About the Work
Alberto Giacometti’s sculptures are close and far away at the same time. The material, the bronze, is close; the body – which remains an unfulfilled promise – is out of reach. No matter how close the viewer gets to it, the delicate, fragile figure of the woman with a broken shoulder does not become any more tangible or richer in detail. The distance remains. Giacometti suspended the relativity of location and lent his protagonists an absolute remoteness of the kind we are familiar with from painting, from figures on canvas. We watch his bodies in their incessant process of disappearing.
About the Acquisition
Almost twenty years after it was created, the stark yet fragile bronze sculpture by Alberto Giacometti, the most important Swiss sculptor, was purchased for the Sammlung der Moderne at the Städel Museum.
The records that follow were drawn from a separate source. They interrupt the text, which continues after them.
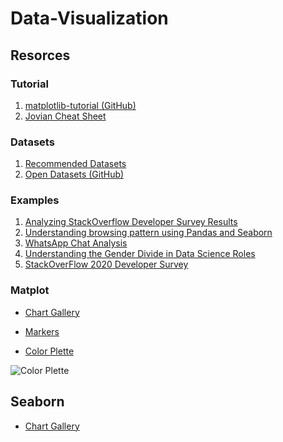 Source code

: # Data-Visualization
## Resorces 
### Tutorial 
1. [matplotlib-tutorial (GitHub)](https://github.com/rougier/matplotlib-tutorial)
2. [Jovian Cheat Sheet]()
### Datasets
1. [Recommended Datasets](https://jovian.ai/forum/t/recommended-datasets-for-course-project/11711)
2. [Open Datasets (GitHub)](https://github.com/JovianML/opendatasets)
### Examples
1. [Analyzing StackOverflow Developer Survey Results](https://jovian.ai/aakashns/python-eda-stackoverflow-survey)
2. [Understanding browsing pattern using Pandas and Seaborn
](https://medium.com/free-code-camp/understanding-my-browsing-pattern-using-pandas-and-seaborn-162b97e33e51)
3. [WhatsApp Chat Analysis](https://jovian.ai/PrajwalPrashanth/whatsapp-chat-data-analysis)
4. [Understanding the Gender Divide in Data Science Roles](https://medium.datadriveninvestor.com/exploratory-data-analysis-eda-understanding-the-gender-divide-in-data-science-roles-9faa5da44f5b)
5. [StackOverFlow 2020 Developer Survey](https://insights.stackoverflow.com/survey/2020)
### Matplot
- [Chart Gallery](https://matplotlib.org/stable/gallery/)
- [Markers](https://matplotlib.org/stable/api/markers_api.html)

- [Color Plette](https://matplotlib.org/stable/gallery/color/named_colors.html)

![Color Plette](https://matplotlib.org/stable/_images/sphx_glr_named_colors_003.png)
## Seaborn 
+ [Chart Gallery](https://seaborn.pydata.org/examples/index.html) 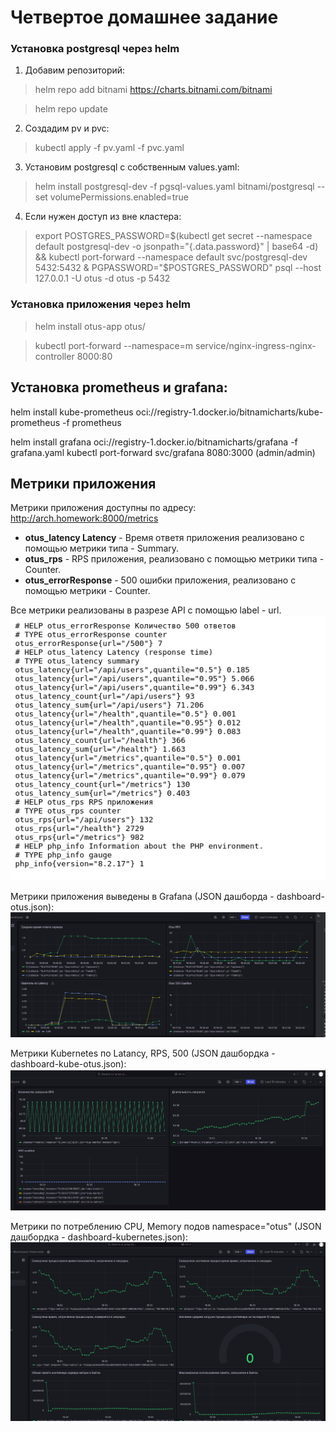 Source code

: # Четвертое домашнее задание

### Установка postgresql через helm
1. Добавим репозиторий: 
> helm repo add bitnami https://charts.bitnami.com/bitnami

> helm repo update

2. Создадим pv и pvc:
> kubectl apply -f pv.yaml -f pvc.yaml

3. Установим postgresql с собственным values.yaml:
> helm install postgresql-dev -f pgsql-values.yaml bitnami/postgresql --set volumePermissions.enabled=true

4. Если нужен доступ из вне кластера:
> export POSTGRES_PASSWORD=$(kubectl get secret --namespace default postgresql-dev -o jsonpath="{.data.password}" | base64 -d) && kubectl port-forward --namespace default svc/postgresql-dev 5432:5432 &
PGPASSWORD="$POSTGRES_PASSWORD" psql --host 127.0.0.1 -U otus -d otus -p 5432

### Установка приложения через helm
> helm install otus-app otus/

> kubectl port-forward --namespace=m service/nginx-ingress-nginx-controller 8000:80

## Установка prometheus и grafana:
helm install kube-prometheus oci://registry-1.docker.io/bitnamicharts/kube-prometheus -f prometheus

helm install grafana oci://registry-1.docker.io/bitnamicharts/grafana -f grafana.yaml
kubectl port-forward svc/grafana 8080:3000 (admin/admin)

## Метрики приложения
Метрики приложения доступны по адресу: http://arch.homework:8000/metrics

* <b>otus_latency Latency</b> - Время ответя приложения реализовано с помощью метрики типа - Summary.
* <b>otus_rps</b> - RPS приложения, реализовано с помощью метрики типа - Counter.
* <b>otus_errorResponse</b> - 500 ошибки приложения, реализовано с помощью метрики - Counter.

Все метрики реализованы в разрезе API с помощью label - url.
![alt text](img2.png)

Метрики приложения выведены в Grafana (JSON дашборда - dashboard-otus.json):
![alt text](img1.png)

Метрики Kubernetes по Latancy, RPS, 500 (JSON дашбордка - dashboard-kube-otus.json):
![alt text](img4.png)

Метрики по потреблению CPU, Memory подов namespace="otus" (JSON дашбордка - dashboard-kubernetes.json):
![alt text](img3.png)
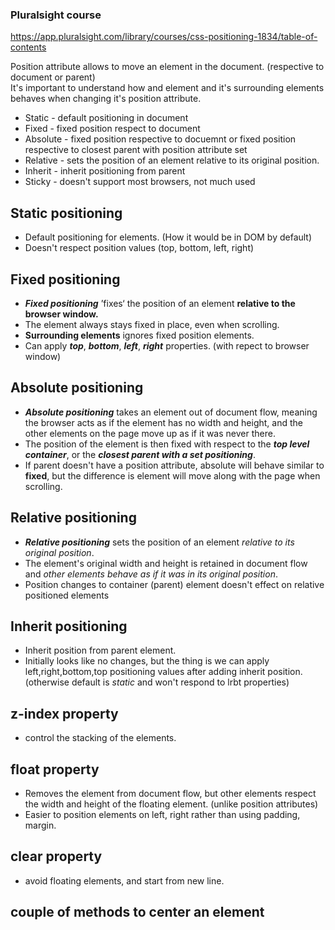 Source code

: ### Pluralsight course   
https://app.pluralsight.com/library/courses/css-positioning-1834/table-of-contents

Position attribute allows to move an element in the document. (respective to document or parent)      
It's important to understand how and element and it's surrounding elements behaves when changing it's position attribute.   
 - Static - default positioning in document
 - Fixed - fixed position respect to document
 - Absolute - fixed position respective to docuemnt or fixed position respective to closest parent with position attribute set
 - Relative - sets the position of an element relative to its original position.
 - Inherit - inherit positioning from parent
 - Sticky - doesn't support most browsers, not much used
## Static positioning
 - Default positioning for elements. (How it would be in DOM by default)
 - Doesn't respect position values (top, bottom, left, right)
## Fixed positioning
 - ***Fixed positioning*** ’fixes‘ the position of an element **relative to the browser window.**   
 - The element always stays fixed in place, even when scrolling.   
 - **Surrounding elements** ignores fixed position elements.   
 - Can apply ***top***, ***bottom***, ***left***, ***right*** properties. (with repect to browser window)   

## Absolute positioning
 - ***Absolute positioning*** takes an element out of document flow, meaning the browser acts as if the element has no width and height, and the other elements on the page move up as if it was never there.    
 - The position of the element is then fixed with respect to the ***top level container***, or the ***closest parent with a set positioning***.
 - If parent doesn't have a position attribute, absolute will behave similar to **fixed**, but the difference is element will move along with the page when scrolling.   
  

## Relative positioning
 - ***Relative positioning*** sets the position of an element *relative to its original position*.   
 - The element's original width and height is retained in document flow and *other elements behave as if it was in its original position*.
 - Position changes to container (parent) element doesn't effect on relative positioned elements

## Inherit positioning
 - Inherit position from parent element.
 - Initially looks like no changes, but the thing is we can apply left,right,bottom,top positioning values after adding inherit position. (otherwise default is *static* and won't respond to lrbt properties)


## z-index property
 - control the stacking of the elements.

## float property
 - Removes the element from document flow, but other elements respect the width and height of the floating element. (unlike position attributes)
 - Easier to position elements on left, right rather than using padding, margin.
## clear property
- avoid floating elements, and start from new line.

## couple of methods to center an element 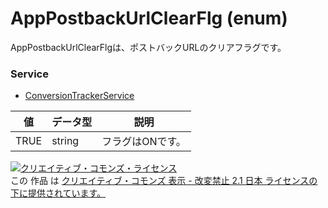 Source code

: # AppPostbackUrlClearFlg (enum)
AppPostbackUrlClearFlgは、ポストバックURLのクリアフラグです。

### Service
+ [ConversionTrackerService](../services/ConversionTrackerService.md)

| 値 | データ型 | 説明 | 
|---|---|---|
| TRUE| string| フラグはONです。 |

<a rel="license" href="http://creativecommons.org/licenses/by-nd/2.1/jp/"><img alt="クリエイティブ・コモンズ・ライセンス" style="border-width:0" src="https://i.creativecommons.org/l/by-nd/2.1/jp/88x31.png" /></a><br />この 作品 は <a rel="license" href="http://creativecommons.org/licenses/by-nd/2.1/jp/">クリエイティブ・コモンズ 表示 - 改変禁止 2.1 日本 ライセンスの下に提供されています。</a>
It arrived in Frankfurt am Main in 1987 from the Kunsthandlung Ernst Beyeler, Basel, as a gift of the Schweizerische Kreditanstalt (Deutschland) AG. Founded in Zurich in 1856, it was at this time that the Schweizerische Kreditanstalt (SKA) - today's Credit Suisse - began to establish itself as a patron of art, among other things. Today the cultural sponsoring by Credit Suisse is concentrated on the fields of classical music, jazz and fine art.